Source code for ase2sprkkr.asr.database.duplicates

from asr.core import command, argument, option, ASRResult
from datetime import datetime


@command(module='asr.database.duplicates',
         resources='1:20m',
         save_results_file=False)
@argument('databaseout', type=str, required=False)
@argument('database', type=str)
@option('-f', '--filterstring',
        help='List of keys denoting the priority of picking'
        ' candidates among possible duplicates.',
        type=str)
@option('-c', '--comparison-keys',
        help='Keys that have to be identical for materials to be identical.',
        type=str)
@option('-r', '--rmsd-tol', help='RMSD tolerance.', type=float)
@option('--skip-distance-calc', default=False, is_flag=True,
        help="Skip distance calculation.
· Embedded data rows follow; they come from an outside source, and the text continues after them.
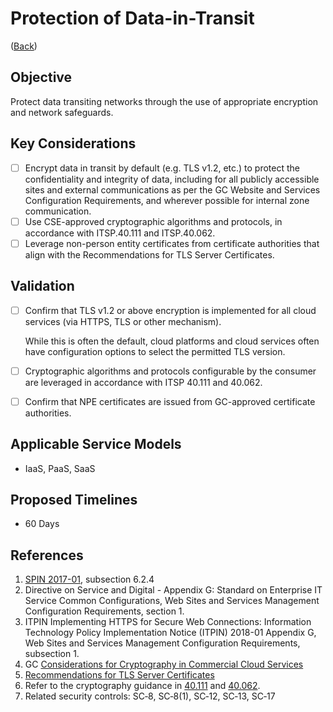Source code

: # Protection of Data-in-Transit

([Back](../README.md))

## Objective

Protect data transiting networks through the use of appropriate encryption and network safeguards.

## Key Considerations

- [ ] Encrypt data in transit by default (e.g. TLS v1.2, etc.) to protect the confidentiality and integrity of data, including for all publicly accessible sites and external communications as per the GC Website and Services Configuration Requirements, and wherever possible for internal zone communication.
- [ ] Use CSE-approved cryptographic algorithms and protocols, in accordance with ITSP.40.111 and ITSP.40.062.
- [ ] Leverage non-person entity certificates from certificate authorities that align with the Recommendations for TLS Server Certificates.

## Validation

- [ ] Confirm that TLS v1.2 or above encryption is implemented for all cloud services (via HTTPS, TLS or other mechanism).

  While this is often the default, cloud platforms and cloud services often have configuration options to select the permitted TLS version.

- [ ] Cryptographic algorithms and protocols configurable by the consumer are leveraged in accordance with ITSP 40.111 and 40.062.
- [ ] Confirm that NPE certificates are issued from GC-approved certificate authorities.

## Applicable Service Models

- IaaS, PaaS, SaaS

## Proposed Timelines

- 60 Days

## References

1. [SPIN 2017-01](https://www.canada.ca/en/treasury-board-secretariat/services/access-information-privacy/security-identity-management/direction-secure-use-commercial-cloud-services-spin.html), subsection 6.2.4
2. Directive on Service and Digital - Appendix G: Standard on Enterprise IT Service Common Configurations, Web Sites and Services Management Configuration Requirements, section 1.
3. ITPIN Implementing HTTPS for Secure Web Connections: Information Technology Policy Implementation Notice (ITPIN) 2018-01 Appendix G, Web Sites and Services Management Configuration Requirements, subsection 1.
4. GC [Considerations for Cryptography in Commercial Cloud Services](https://www.canada.ca/en/government/system/digital-government/modern-emerging-technologies/cloud-services/government-canada-consideration-use-cryptography-in-cloud.html)
5. [Recommendations for TLS Server Certificates](https://wiki.gccollab.ca/images/9/92/Recommendations_for_TLS_Server_Certificates_-_14_May_2021.pdf)
6. Refer to the cryptography guidance in [40.111](https://cyber.gc.ca/en/guidance/cryptographic-algorithms-unclassified-protected-and-protected-b-information-itsp40111) and [40.062](https://www.cse-cst.gc.ca/en/system/files/pdf_documents/itsp.40.062-eng.pdf).
7. Related security controls: SC‑8, SC‑8(1), SC‑12, SC‑13, SC‑17
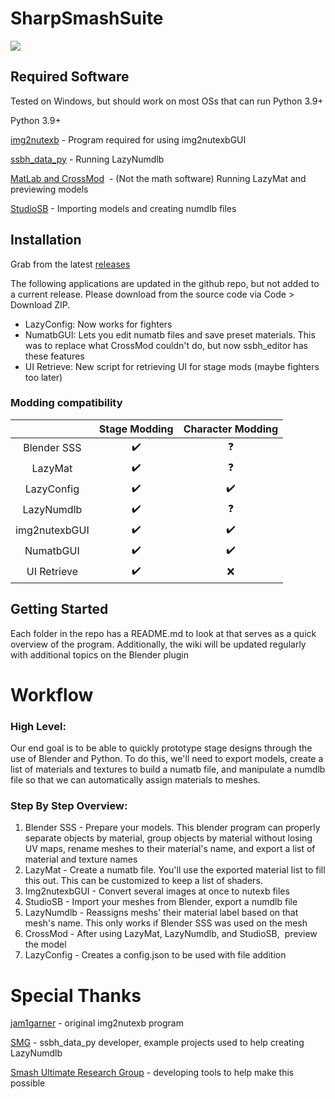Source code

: # SharpSmashSuite

![](https://user-images.githubusercontent.com/13909643/170925201-fde9546b-fd43-4415-b293-c594634fb7bd.png)

## Required Software

Tested on Windows, but should work on most OSs that can run Python 3.9+

Python 3.9+

[img2nutexb](https://github.com/jam1garner/img2nutexb) - Program required for using img2nutexbGUI

[ssbh\_data\_py](https://github.com/ScanMountGoat/ssbh_data_py) - Running LazyNumdlb

[MatLab and CrossMod](https://github.com/Ploaj/SSBHLib)  - (Not the math software) Running LazyMat and previewing models

[StudioSB](https://github.com/Ploaj/StudioSB) - Importing models and creating numdlb files

## Installation

Grab from the latest [releases](https://github.com/CSharpM7/SharpSmashSuite/releases)

The following applications are updated in the github repo, but not added to a current release. Please download from the source code via Code > Download ZIP.
- LazyConfig: Now works for fighters
- NumatbGUI: Lets you edit numatb files and save preset materials. This was to replace what CrossMod couldn't do, but now ssbh_editor has these features
- UI Retrieve: New script for retrieving UI for stage mods (maybe fighters too later)

### Modding compatibility

| | Stage Modding | Character Modding |
| :---:| :----:| :----:|
| Blender SSS | :heavy_check_mark: | :question: |
| LazyMat | :heavy_check_mark: | :question: |
| LazyConfig | :heavy_check_mark: | :heavy_check_mark: |
| LazyNumdlb | :heavy_check_mark: | :question: |
| img2nutexbGUI | :heavy_check_mark: | :heavy_check_mark: |
| NumatbGUI | :heavy_check_mark: | :heavy_check_mark: |
| UI Retrieve | :heavy_check_mark: | :x: |

## Getting Started

Each folder in the repo has a README.md to look at that serves as a quick overview of the program. Additionally, the wiki will be updated regularly with additional topics on the Blender plugin

# Workflow

### High Level:

Our end goal is to be able to quickly prototype stage designs through the use of Blender and Python. To do this, we'll need to export models, create a list of materials and textures to build a numatb file, and manipulate a numdlb file so that we can automatically assign materials to meshes.

### Step By Step Overview:

1.  Blender SSS - Prepare your models. This blender program can properly separate objects by material, group objects by material without losing UV maps, rename meshes to their material's name, and export a list of material and texture names
2.  LazyMat - Create a numatb file. You'll use the exported material list to fill this out. This can be customized to keep a list of shaders.
3.  Img2nutexbGUI - Convert several images at once to nutexb files
4.  StudioSB - Import your meshes from Blender, export a numdlb file
5.  LazyNumdlb - Reassigns meshs' their material label based on that mesh's name. This only works if Blender SSS was used on the mesh
6.  CrossMod - After using LazyMat, LazyNumdlb, and StudioSB,  preview the model
7.  LazyConfig - Creates a config.json to be used with file addition

# Special Thanks

[jam1garner](https://github.com/jam1garner) - original img2nutexb program

[SMG](https://github.com/ScanMountGoat) - ssbh\_data\_py developer, example projects used to help creating LazyNumdlb

[Smash Ultimate Research Group](https://github.com/ultimate-research) - developing tools to help make this possible
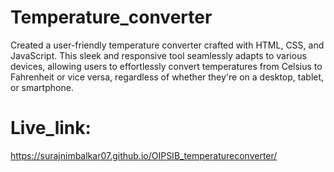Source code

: # Temperature_converter
Created a user-friendly temperature converter crafted with HTML, CSS, and JavaScript. This sleek and responsive tool seamlessly adapts to various devices, allowing users to effortlessly convert temperatures from Celsius to Fahrenheit or vice versa, regardless of whether they're on a desktop, tablet, or smartphone.

# Live_link:
https://surajnimbalkar07.github.io/OIPSIB_temperatureconverter/
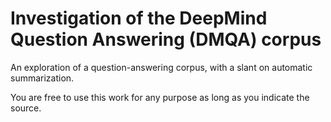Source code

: # Investigation of the DeepMind Question Answering (DMQA) corpus

An exploration of a question-answering corpus, with a slant on automatic
summarization.

You are free to use this work for any purpose as long as you indicate the
source.
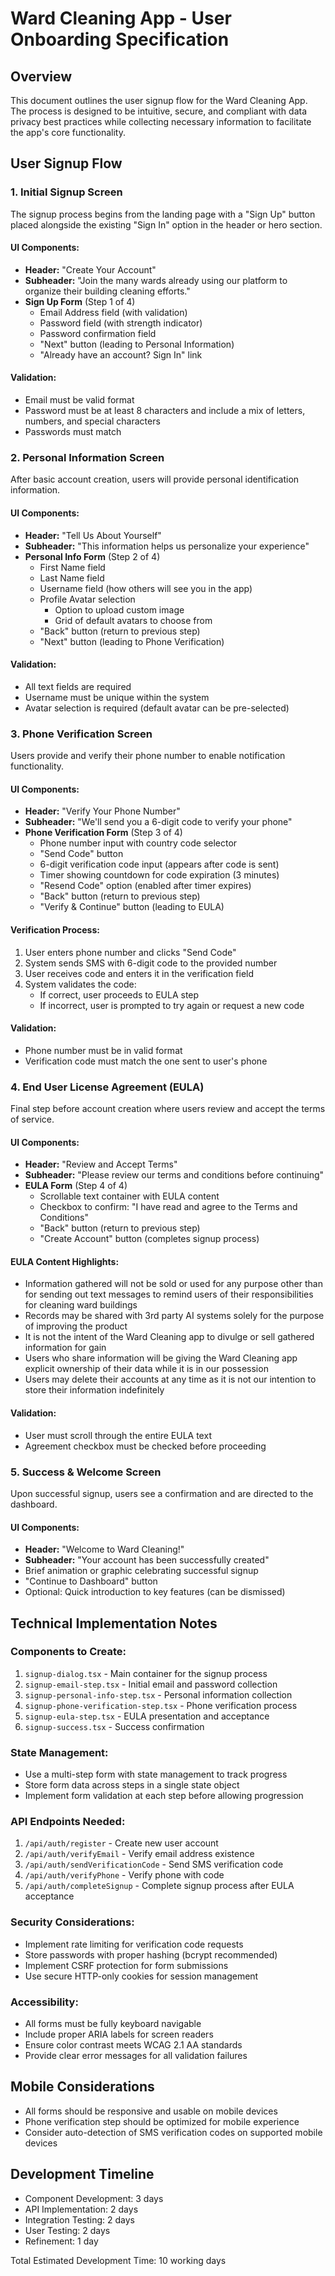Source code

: # Ward Cleaning App - User Onboarding Specification

## Overview
This document outlines the user signup flow for the Ward Cleaning App. The process is designed to be intuitive, secure, and compliant with data privacy best practices while collecting necessary information to facilitate the app's core functionality.

## User Signup Flow

### 1. Initial Signup Screen
The signup process begins from the landing page with a "Sign Up" button placed alongside the existing "Sign In" option in the header or hero section.

#### UI Components:
- **Header:** "Create Your Account" 
- **Subheader:** "Join the many wards already using our platform to organize their building cleaning efforts."
- **Sign Up Form** (Step 1 of 4)
  - Email Address field (with validation)
  - Password field (with strength indicator)
  - Password confirmation field
  - "Next" button (leading to Personal Information)
  - "Already have an account? Sign In" link

#### Validation:
- Email must be valid format
- Password must be at least 8 characters and include a mix of letters, numbers, and special characters
- Passwords must match

### 2. Personal Information Screen
After basic account creation, users will provide personal identification information.

#### UI Components:
- **Header:** "Tell Us About Yourself"
- **Subheader:** "This information helps us personalize your experience"
- **Personal Info Form** (Step 2 of 4)
  - First Name field
  - Last Name field
  - Username field (how others will see you in the app)
  - Profile Avatar selection
    - Option to upload custom image
    - Grid of default avatars to choose from
  - "Back" button (return to previous step)
  - "Next" button (leading to Phone Verification)

#### Validation:
- All text fields are required
- Username must be unique within the system
- Avatar selection is required (default avatar can be pre-selected)

### 3. Phone Verification Screen
Users provide and verify their phone number to enable notification functionality.

#### UI Components:
- **Header:** "Verify Your Phone Number"
- **Subheader:** "We'll send you a 6-digit code to verify your phone"
- **Phone Verification Form** (Step 3 of 4)
  - Phone number input with country code selector
  - "Send Code" button
  - 6-digit verification code input (appears after code is sent)
  - Timer showing countdown for code expiration (3 minutes)
  - "Resend Code" option (enabled after timer expires)
  - "Back" button (return to previous step)
  - "Verify & Continue" button (leading to EULA)

#### Verification Process:
1. User enters phone number and clicks "Send Code"
2. System sends SMS with 6-digit code to the provided number
3. User receives code and enters it in the verification field
4. System validates the code:
   - If correct, user proceeds to EULA step
   - If incorrect, user is prompted to try again or request a new code

#### Validation:
- Phone number must be in valid format
- Verification code must match the one sent to user's phone

### 4. End User License Agreement (EULA)
Final step before account creation where users review and accept the terms of service.

#### UI Components:
- **Header:** "Review and Accept Terms"
- **Subheader:** "Please review our terms and conditions before continuing"
- **EULA Form** (Step 4 of 4)
  - Scrollable text container with EULA content
  - Checkbox to confirm: "I have read and agree to the Terms and Conditions"
  - "Back" button (return to previous step)
  - "Create Account" button (completes signup process)

#### EULA Content Highlights:
- Information gathered will not be sold or used for any purpose other than for sending out text messages to remind users of their responsibilities for cleaning ward buildings
- Records may be shared with 3rd party AI systems solely for the purpose of improving the product
- It is not the intent of the Ward Cleaning app to divulge or sell gathered information for gain
- Users who share information will be giving the Ward Cleaning app explicit ownership of their data while it is in our possession
- Users may delete their accounts at any time as it is not our intention to store their information indefinitely

#### Validation:
- User must scroll through the entire EULA text
- Agreement checkbox must be checked before proceeding

### 5. Success & Welcome Screen
Upon successful signup, users see a confirmation and are directed to the dashboard.

#### UI Components:
- **Header:** "Welcome to Ward Cleaning!"
- **Subheader:** "Your account has been successfully created"
- Brief animation or graphic celebrating successful signup
- "Continue to Dashboard" button
- Optional: Quick introduction to key features (can be dismissed)

## Technical Implementation Notes

### Components to Create:
1. `signup-dialog.tsx` - Main container for the signup process
2. `signup-email-step.tsx` - Initial email and password collection
3. `signup-personal-info-step.tsx` - Personal information collection
4. `signup-phone-verification-step.tsx` - Phone verification process
5. `signup-eula-step.tsx` - EULA presentation and acceptance
6. `signup-success.tsx` - Success confirmation

### State Management:
- Use a multi-step form with state management to track progress
- Store form data across steps in a single state object
- Implement form validation at each step before allowing progression

### API Endpoints Needed:
1. `/api/auth/register` - Create new user account
2. `/api/auth/verifyEmail` - Verify email address existence
3. `/api/auth/sendVerificationCode` - Send SMS verification code
4. `/api/auth/verifyPhone` - Verify phone with code
5. `/api/auth/completeSignup` - Complete signup process after EULA acceptance

### Security Considerations:
- Implement rate limiting for verification code requests
- Store passwords with proper hashing (bcrypt recommended)
- Implement CSRF protection for form submissions
- Use secure HTTP-only cookies for session management

### Accessibility:
- All forms must be fully keyboard navigable
- Include proper ARIA labels for screen readers
- Ensure color contrast meets WCAG 2.1 AA standards
- Provide clear error messages for all validation failures

## Mobile Considerations
- All forms should be responsive and usable on mobile devices
- Phone verification step should be optimized for mobile experience
- Consider auto-detection of SMS verification codes on supported mobile devices

## Development Timeline
- Component Development: 3 days
- API Implementation: 2 days
- Integration Testing: 2 days
- User Testing: 2 days
- Refinement: 1 day

Total Estimated Development Time: 10 working days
Only match structures "
        "based on their reduced formula and comparison_keys.")
def main(database: str,
         databaseout: str = None,
         filterstring: str = '<=natoms,<energy',
         comparison_keys: str = '',
         rmsd_tol: float = 0.3,
         skip_distance_calc: bool = False) -> ASRResult:
    """Filter out duplicates of a database.

    Parameters
    ----------
    database : str
        Database to be analyzed for duplicates.
    databaseout : str
        Filename of new database with duplicates removed.
    filterstring : str
        Comma separated string of filters. A simple filter could be '<energy'
        which only pick a material if no other material with lower energy
        exists (in other words: chose the lowest energy materials). '<' means
        'smallest'. Other accepted operators are {'<=', '>=', '>', '<', '=='}.
        Additional filters can be added to construct more complex filters,
        i.e., '<energy,<=natoms' means that a material is only picked if no
        other materials with lower energy AND fewer or same number of atoms
        exists.
    comparison_keys : str
        Comma separated string of keys that should be identical
        between rows to be compared. Eg. 'magstate,natoms'.
    rmsd_tol : float
        Tolerance on RMSD between materials for them to be considered
        to be duplicates.
    skip_distance_calc : bool
        If true, only use reduced formula and comparison_keys to match
        structures. Skip calculating distances between structures. The
        output rmsd's will be 0 for matching structures.

    Returns
    -------
    dict
        Keys:
            - ``duplicate_groups``: Dict containing all duplicate groups.
              The key of each group is the uid of the prioritized candidate
              of the group.

    """
    from ase.db import connect
    from asr.core import read_json
    from asr.database.rmsd import main as rmsd
    from asr.utils import timed_print
    assert database != databaseout, \
        'You cannot read and write from the same database.'

    ops_and_keys = parse_filter_string(filterstring)

    if not rmsd.done:
        rmsd(database, comparison_keys=comparison_keys,
             skip_distance_calc=skip_distance_calc)
    rmsd_results = read_json('results-asr.database.rmsd.json')
    rmsd_by_id = rmsd_results['rmsd_by_id']
    uid_key = rmsd_results['uid_key']
    duplicate_groups = []
    db = connect(database)
    exclude_uids = set()
    already_checked_uids = set()
    nrmsd = len(rmsd_by_id)
    rows = {}

    for row in db.select(include_data=False):
        rows[row.get(uid_key)] = row

    print('Filtering materials...')
    for irmsd, (uid, rmsd_dict) in enumerate(rmsd_by_id.items()):
        if uid in already_checked_uids:
            continue
        now = datetime.now()
        timed_print(f'{now:%H:%M:%S}: {irmsd}/{nrmsd}', wait=30)
        duplicate_uids = find_duplicate_group(uid, rmsd_by_id, rmsd_tol)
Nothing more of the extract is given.